Но и в бригаде Аблая сначала не все шло гладко: то и дело рвались вязки. Сам Аблай не успевал вязать снопы, начал отставать от своих ребят и готов был от стыда провалиться сквозь землю. Но ребята выручили своего бригадира, помогли ему завязать несколько снопов, и он стал работать увереннее.
Пристально следили бригады за ходом работы друг у друга. Вместе с желанием быть впереди в каждой из них рождалось и крепло намерение помочь отстающим товарищам, придти к ним на выручку. И ринулись было ребята из аблаевской бригады к старикам на помощь, но, оглядевшись, увидели, что здесь им делать нечего, — все снопы связаны. «Первый страдный день на уборке колхозного поля был закопчен. К полевому стану тянулись с убранной полосы лобогрейки, а за ними плелись усталые, молчаливые, но счастливые люди».
В чем же счастье этих людей? Да в том, что, став на путь коллективного труда, бывшие единоличники пошли наперекор всему прошлому, своей старой привычке отвечать в труде только за самого себя. Перейти е работы только на себя на работу для всех — это нелегкий процесс: он связан с коренной ломкой психологии, потому что требует от каждого члена коллектива не только больше организованности и дисциплины в общем труде, но и большого напряжения и щедрого проявления всех своих творческих и духовных сил. И недаром И. Шухов отмечает, что в трудные моменты соревнования между бригадами Луня и Аблай боялись уронить не только свое личное достоинство, но больше всего честь и достоинство своих бригад, честь и достоинство коллективного труда. Писатель подчеркивает, что это был доселе «неслыханный трудовой азарт», и он, этот трудовой азарт, и стал тем источником счастья, к которому с такой жадностью приникли и старики хлеборобы Луня, бобыль Климушка, неутомимая Кланька — и молодые парни-казахи — Аблай и Ералла. В коллективном труде, в соревновании они впервые в жизни почувствовали красоту, испытали чистое, светлое душевное удовлетворение.

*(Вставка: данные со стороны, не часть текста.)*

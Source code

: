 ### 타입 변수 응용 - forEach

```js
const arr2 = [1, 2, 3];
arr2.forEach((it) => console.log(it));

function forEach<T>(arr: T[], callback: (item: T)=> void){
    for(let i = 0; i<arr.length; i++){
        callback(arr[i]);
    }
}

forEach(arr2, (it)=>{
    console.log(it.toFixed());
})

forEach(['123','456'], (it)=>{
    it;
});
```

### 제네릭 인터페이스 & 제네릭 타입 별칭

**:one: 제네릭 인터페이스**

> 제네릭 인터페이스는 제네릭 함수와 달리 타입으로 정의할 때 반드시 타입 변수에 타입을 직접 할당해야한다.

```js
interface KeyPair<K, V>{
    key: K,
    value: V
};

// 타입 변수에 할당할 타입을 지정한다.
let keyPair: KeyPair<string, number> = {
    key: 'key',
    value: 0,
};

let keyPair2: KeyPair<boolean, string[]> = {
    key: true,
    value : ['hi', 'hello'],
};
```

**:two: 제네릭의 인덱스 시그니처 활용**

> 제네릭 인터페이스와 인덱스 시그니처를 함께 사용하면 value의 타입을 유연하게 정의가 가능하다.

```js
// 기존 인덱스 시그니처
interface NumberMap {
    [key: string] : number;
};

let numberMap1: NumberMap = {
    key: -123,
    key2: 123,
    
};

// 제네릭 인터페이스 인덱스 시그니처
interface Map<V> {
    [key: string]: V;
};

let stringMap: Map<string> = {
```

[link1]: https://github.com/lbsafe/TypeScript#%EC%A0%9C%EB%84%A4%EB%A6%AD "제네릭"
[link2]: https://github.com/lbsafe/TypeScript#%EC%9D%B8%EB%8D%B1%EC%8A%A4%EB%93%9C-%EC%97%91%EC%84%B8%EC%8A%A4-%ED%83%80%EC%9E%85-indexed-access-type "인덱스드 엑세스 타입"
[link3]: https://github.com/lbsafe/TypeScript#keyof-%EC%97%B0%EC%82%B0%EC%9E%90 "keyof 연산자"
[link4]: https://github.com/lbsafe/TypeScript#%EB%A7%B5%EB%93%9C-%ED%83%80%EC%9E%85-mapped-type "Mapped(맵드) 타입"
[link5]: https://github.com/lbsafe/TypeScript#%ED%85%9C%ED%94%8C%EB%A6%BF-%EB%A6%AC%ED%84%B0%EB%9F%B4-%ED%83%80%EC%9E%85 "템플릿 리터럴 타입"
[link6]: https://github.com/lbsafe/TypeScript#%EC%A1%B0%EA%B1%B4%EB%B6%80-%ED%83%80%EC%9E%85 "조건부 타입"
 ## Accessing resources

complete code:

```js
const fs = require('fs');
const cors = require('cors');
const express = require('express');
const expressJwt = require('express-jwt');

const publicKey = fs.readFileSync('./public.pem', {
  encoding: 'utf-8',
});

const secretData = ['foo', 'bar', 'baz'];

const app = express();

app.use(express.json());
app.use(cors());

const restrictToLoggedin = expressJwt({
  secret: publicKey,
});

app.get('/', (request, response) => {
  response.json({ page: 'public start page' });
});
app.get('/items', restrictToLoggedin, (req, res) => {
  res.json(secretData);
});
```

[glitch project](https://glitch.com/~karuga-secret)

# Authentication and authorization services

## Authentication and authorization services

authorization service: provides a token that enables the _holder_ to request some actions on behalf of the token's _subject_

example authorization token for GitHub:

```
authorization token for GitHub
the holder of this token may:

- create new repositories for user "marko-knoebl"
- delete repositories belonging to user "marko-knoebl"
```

Коллективный труд, товарищество и дружба способствуют и процессу изживания собственнических пережитков, особенно сильных у крестьян-середняков на первых порах их пребывания в колхозе. Этот процесс также сопряжен с большой душевной борьбой. Едва ли можно ошибиться в утверждении, что страницы романа «Ненависть», где говорится о тревогах и колебаниях Мирона Викулыча и Прони Скорикова, принадлежат к числу лучших страниц в произведениях советской литературы, посвященных раскрытию противоречий в душе крестьянина-труженика.
Мирон Викулыч, которого народ уважал за золотые руки, за мастерство в крестьянском деле, одним из первых очутился в самом центре водоворота событий на хуторе. «Но, подхваченный слету стремительным и бурным его потоком, он не утратил природной душевной силы и стойкости, не растерялся, не пал духом, а, повинуясь властному зову собственного чутья, тотчас же стал прибиваться к берегу, на котором стоял уже Роман Каргополов в окружении невеликой, но дружной и верной артели. Однако, прибившись к берегу, Мирон не обрел того душевного спокойствия, какое обычно овладевало им на миру, в кругу занятых общим делом людей. И на это были причины, хотя Мирон Викулыч далеко не сразу разгадал и осмыслил их».
Записавшись в колхоз, Мирон Викулыч отвел на колхозную конюшню двух своих меринов, отвез на хозяйственный двор артели новенький плуг и борону. Казалось, что он легко и просто расставался с собственным добром, нажитым за долгие годы каторжного труда в единоличном хозяйстве, но все же что-то тревожило и томило его. Две души боролись в Мироне Викулыче. Душа труженика указала ему верную дорогу в колхоз, а другая — душа собственника — не давала покоя, и «глухая тоска по собственному добру… вот что томило его по ночам, вот что наполняло беспокойством и скорбью его сердце». Душевные колебания усиливало еще и то, что вступил Мирон Викулыч в колхоз, не посоветовавшись с Арсентьевной — со своей женой, верной подругой и помощницей во всех многотрудных крестьянских делах. Его все больше и больше мучила горькая дума: разве жена меньше трудилась на своем веку, разве не гнула она вместе с ним в три погибели спину? Чувствует Мирон Викулыч, что глубоко обидел своим самовольным поступком подругу жизни и, преодолев всякого рода опасения, решает поговорить с ней, покаяться, и в то же время убедить старуху, что он поступил правильно, записавшись в артель.